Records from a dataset
______________________________
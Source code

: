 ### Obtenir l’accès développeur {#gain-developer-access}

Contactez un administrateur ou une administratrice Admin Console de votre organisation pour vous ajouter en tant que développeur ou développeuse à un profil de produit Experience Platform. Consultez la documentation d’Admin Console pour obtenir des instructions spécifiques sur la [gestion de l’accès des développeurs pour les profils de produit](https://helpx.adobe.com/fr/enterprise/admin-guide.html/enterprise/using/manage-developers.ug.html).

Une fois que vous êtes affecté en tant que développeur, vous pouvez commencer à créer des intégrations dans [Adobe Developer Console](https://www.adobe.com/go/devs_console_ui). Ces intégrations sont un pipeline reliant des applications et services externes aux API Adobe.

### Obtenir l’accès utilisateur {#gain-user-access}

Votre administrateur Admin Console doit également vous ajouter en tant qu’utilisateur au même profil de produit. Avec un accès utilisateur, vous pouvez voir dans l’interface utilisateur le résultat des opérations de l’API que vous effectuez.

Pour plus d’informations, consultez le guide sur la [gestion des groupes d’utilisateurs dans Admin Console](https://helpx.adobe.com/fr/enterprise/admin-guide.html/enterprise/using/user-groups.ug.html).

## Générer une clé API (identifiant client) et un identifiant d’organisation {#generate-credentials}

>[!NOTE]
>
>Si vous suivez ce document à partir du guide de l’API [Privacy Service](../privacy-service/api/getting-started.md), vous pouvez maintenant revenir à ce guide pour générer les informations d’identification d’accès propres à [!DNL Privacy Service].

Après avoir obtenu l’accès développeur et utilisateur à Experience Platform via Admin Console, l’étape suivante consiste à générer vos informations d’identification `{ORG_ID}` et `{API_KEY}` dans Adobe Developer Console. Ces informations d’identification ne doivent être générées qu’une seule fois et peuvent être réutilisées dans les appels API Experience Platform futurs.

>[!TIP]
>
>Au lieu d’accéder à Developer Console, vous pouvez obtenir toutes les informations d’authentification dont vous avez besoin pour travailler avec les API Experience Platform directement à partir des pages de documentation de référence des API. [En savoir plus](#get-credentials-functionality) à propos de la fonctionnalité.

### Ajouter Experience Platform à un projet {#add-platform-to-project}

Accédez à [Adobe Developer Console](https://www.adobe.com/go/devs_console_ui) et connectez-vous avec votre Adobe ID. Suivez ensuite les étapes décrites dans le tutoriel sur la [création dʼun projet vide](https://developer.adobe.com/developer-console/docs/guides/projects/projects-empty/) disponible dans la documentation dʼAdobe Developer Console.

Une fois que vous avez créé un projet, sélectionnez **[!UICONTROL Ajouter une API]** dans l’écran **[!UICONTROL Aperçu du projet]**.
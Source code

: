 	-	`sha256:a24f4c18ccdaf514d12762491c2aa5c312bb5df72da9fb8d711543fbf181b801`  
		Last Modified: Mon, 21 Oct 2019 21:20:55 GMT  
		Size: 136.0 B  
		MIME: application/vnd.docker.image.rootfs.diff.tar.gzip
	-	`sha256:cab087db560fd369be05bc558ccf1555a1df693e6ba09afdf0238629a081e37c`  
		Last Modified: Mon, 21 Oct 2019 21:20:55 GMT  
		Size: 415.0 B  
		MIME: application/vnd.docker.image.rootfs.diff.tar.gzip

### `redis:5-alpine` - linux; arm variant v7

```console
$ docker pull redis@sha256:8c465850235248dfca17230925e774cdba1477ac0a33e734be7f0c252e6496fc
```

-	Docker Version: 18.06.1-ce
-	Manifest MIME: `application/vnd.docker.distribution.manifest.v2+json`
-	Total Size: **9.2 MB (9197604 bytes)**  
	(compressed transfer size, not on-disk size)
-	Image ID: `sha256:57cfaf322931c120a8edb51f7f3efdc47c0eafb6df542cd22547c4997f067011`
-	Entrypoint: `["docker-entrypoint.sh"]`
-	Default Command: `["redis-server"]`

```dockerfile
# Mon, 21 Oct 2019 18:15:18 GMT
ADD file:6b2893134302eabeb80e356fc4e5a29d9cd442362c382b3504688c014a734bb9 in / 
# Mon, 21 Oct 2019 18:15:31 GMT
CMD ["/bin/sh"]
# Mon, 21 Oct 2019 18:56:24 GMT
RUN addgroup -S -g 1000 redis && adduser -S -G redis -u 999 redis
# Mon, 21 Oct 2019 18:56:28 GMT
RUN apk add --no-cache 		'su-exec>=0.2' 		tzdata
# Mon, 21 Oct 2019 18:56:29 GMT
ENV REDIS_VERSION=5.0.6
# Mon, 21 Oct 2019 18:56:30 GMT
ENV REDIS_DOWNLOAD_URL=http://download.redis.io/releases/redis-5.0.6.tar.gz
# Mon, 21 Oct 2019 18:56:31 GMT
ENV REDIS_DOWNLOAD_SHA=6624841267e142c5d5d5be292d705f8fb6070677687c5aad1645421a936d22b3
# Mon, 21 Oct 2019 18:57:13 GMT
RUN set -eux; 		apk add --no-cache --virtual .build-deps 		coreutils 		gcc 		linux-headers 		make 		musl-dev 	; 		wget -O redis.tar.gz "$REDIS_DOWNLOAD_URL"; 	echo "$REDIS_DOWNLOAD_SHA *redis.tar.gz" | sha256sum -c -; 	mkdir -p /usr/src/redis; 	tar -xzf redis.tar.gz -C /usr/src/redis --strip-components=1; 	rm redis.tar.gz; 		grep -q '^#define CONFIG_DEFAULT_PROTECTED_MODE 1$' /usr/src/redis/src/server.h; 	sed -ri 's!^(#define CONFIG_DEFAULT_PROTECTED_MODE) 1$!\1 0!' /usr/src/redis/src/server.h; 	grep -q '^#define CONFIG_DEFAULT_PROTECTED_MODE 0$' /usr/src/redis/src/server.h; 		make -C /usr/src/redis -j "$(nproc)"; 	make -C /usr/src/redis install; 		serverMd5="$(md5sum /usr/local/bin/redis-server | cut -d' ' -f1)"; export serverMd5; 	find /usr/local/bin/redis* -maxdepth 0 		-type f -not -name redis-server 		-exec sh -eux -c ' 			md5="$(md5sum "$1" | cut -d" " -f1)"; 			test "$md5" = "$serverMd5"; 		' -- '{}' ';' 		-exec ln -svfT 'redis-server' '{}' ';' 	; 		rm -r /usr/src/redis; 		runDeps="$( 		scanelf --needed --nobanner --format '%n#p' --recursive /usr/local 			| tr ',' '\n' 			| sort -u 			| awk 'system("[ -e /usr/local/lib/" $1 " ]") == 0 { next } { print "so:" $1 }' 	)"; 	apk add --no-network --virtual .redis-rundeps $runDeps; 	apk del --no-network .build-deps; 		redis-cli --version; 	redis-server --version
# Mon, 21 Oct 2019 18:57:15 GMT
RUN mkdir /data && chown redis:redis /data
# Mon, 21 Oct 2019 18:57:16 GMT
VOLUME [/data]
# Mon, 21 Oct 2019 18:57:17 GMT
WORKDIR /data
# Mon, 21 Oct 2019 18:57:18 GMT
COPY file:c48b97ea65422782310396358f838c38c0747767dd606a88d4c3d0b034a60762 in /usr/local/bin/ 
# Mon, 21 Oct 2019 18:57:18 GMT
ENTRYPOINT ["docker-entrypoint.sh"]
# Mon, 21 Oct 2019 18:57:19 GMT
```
______________________________
* Your objective:
Exactly as they appear above, output the lines of the data from the first through the one that contains "Obtenir l’accès développeur", and only those lines.

* Exercise solution:
Source code

: ### Obtenir l’accès développeur {#gain-developer-access}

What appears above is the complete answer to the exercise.